Stored data entries:
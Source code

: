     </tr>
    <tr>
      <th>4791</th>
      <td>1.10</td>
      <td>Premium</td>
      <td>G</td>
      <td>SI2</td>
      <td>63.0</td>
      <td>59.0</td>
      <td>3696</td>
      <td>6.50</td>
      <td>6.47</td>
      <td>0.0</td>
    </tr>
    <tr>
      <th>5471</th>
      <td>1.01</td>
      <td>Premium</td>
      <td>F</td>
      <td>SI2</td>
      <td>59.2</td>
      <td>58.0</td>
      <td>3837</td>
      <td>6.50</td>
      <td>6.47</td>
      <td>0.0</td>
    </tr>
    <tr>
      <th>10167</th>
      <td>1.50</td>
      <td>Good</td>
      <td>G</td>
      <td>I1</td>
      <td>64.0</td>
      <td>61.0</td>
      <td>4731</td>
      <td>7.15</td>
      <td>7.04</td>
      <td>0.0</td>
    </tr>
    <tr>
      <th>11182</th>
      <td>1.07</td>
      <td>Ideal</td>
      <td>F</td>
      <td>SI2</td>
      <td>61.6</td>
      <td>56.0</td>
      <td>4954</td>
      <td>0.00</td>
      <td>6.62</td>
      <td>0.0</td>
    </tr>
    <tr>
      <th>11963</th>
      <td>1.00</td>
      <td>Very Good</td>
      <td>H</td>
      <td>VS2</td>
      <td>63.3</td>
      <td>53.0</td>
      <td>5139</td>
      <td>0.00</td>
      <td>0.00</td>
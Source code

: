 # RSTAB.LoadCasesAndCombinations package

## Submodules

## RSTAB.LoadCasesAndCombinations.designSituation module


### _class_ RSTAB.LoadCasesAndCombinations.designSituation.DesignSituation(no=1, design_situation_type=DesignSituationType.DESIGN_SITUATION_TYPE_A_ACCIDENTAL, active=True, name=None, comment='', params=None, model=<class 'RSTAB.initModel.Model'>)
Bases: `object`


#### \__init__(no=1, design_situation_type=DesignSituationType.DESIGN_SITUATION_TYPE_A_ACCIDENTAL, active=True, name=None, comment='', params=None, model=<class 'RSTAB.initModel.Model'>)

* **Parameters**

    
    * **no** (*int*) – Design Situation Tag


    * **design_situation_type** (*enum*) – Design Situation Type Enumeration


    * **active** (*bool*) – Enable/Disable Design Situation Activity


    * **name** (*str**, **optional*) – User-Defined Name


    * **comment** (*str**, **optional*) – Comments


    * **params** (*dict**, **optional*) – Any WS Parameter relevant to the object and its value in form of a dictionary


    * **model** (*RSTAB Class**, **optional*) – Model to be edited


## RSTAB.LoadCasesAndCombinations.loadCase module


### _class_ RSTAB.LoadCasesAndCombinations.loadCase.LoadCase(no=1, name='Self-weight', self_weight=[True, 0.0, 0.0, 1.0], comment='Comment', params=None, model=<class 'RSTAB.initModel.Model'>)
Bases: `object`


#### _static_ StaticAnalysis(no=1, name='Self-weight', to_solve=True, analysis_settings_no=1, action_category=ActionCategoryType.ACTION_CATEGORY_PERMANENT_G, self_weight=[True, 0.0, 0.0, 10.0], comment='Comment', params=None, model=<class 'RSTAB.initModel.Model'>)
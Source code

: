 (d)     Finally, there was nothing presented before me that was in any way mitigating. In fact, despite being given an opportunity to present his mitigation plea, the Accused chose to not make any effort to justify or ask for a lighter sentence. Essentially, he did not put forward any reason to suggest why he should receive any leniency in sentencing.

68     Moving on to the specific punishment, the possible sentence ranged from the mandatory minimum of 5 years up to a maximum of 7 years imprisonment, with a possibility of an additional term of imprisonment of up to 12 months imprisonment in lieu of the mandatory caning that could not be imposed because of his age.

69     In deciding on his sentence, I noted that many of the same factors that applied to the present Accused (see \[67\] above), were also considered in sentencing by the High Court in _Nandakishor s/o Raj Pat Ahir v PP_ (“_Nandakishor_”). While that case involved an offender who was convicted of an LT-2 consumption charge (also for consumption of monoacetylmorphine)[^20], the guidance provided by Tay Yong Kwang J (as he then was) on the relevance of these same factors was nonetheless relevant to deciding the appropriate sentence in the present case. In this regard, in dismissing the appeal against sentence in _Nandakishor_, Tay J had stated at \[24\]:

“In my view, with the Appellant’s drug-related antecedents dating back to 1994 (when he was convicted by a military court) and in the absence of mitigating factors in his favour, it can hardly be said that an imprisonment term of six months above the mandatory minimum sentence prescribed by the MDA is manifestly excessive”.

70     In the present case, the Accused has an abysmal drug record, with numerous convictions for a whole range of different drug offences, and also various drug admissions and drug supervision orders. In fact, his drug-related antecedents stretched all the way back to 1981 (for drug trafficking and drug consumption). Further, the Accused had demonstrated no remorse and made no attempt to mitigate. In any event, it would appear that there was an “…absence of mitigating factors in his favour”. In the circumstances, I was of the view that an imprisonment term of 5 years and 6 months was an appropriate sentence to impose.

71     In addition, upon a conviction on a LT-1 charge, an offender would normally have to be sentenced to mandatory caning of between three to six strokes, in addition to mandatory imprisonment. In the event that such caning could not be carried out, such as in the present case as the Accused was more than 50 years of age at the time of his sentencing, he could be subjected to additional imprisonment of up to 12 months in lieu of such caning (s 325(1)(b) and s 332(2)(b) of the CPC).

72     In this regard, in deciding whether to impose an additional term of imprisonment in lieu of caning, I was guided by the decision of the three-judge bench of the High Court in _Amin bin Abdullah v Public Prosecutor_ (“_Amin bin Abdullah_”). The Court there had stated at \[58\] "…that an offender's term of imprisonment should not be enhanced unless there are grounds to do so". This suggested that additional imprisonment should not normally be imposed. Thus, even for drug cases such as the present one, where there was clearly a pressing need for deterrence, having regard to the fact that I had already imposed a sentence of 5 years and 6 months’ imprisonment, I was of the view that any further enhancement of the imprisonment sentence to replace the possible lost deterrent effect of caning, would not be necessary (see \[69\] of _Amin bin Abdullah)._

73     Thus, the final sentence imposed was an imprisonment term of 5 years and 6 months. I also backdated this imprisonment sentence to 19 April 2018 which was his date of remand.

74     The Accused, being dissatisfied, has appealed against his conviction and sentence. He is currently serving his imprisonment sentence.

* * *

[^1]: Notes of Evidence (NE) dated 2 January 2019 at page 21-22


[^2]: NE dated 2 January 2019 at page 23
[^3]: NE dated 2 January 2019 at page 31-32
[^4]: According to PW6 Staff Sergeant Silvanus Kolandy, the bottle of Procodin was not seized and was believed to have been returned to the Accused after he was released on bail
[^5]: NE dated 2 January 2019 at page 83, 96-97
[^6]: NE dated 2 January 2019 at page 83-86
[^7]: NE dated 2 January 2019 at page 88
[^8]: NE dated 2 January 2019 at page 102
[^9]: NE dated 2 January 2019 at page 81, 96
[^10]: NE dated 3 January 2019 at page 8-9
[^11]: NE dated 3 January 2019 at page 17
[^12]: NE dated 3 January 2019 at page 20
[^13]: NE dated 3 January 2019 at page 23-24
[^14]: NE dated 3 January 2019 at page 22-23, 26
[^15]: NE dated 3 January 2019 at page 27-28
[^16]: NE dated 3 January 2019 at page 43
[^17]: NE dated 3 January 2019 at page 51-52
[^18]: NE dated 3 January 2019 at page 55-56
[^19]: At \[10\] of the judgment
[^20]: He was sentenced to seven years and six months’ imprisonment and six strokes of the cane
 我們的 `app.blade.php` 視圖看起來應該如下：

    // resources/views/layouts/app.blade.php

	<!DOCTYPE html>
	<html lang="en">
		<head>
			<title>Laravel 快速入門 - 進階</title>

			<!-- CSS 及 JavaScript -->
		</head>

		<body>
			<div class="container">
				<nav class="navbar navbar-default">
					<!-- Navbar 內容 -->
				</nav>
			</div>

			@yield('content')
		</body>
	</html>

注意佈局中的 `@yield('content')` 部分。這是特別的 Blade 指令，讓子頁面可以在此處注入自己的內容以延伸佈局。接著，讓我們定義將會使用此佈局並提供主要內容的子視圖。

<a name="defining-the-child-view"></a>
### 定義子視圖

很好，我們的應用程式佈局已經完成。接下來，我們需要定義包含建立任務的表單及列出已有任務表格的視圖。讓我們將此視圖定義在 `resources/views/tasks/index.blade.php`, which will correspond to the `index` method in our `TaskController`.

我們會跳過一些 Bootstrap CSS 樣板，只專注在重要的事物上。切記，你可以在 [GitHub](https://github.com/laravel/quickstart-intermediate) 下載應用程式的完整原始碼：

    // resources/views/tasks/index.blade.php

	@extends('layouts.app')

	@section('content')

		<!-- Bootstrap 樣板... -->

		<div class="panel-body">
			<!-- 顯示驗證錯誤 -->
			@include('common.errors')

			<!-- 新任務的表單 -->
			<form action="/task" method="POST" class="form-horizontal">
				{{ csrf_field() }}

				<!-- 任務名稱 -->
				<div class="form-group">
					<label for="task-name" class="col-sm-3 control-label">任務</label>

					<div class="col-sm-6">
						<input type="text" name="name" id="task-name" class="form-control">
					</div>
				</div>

Problem statement
Wherever the string "against" is found in the entries, copy the line it sits in.

Answer to this task
69     In deciding on his sentence, I noted that many of the same factors that applied to the present Accused (see \[67\] above), were also considered in sentencing by the High Court in _Nandakishor s/o Raj Pat Ahir v PP_ (“_Nandakishor_”). While that case involved an offender who was convicted of an LT-2 consumption charge (also for consumption of monoacetylmorphine)[^20], the guidance provided by Tay Yong Kwang J (as he then was) on the relevance of these same factors was nonetheless relevant to deciding the appropriate sentence in the present case. In this regard, in dismissing the appeal against sentence in _Nandakishor_, Tay J had stated at \[24\]:
74     The Accused, being dissatisfied, has appealed against his conviction and sentence. He is currently serving his imprisonment sentence.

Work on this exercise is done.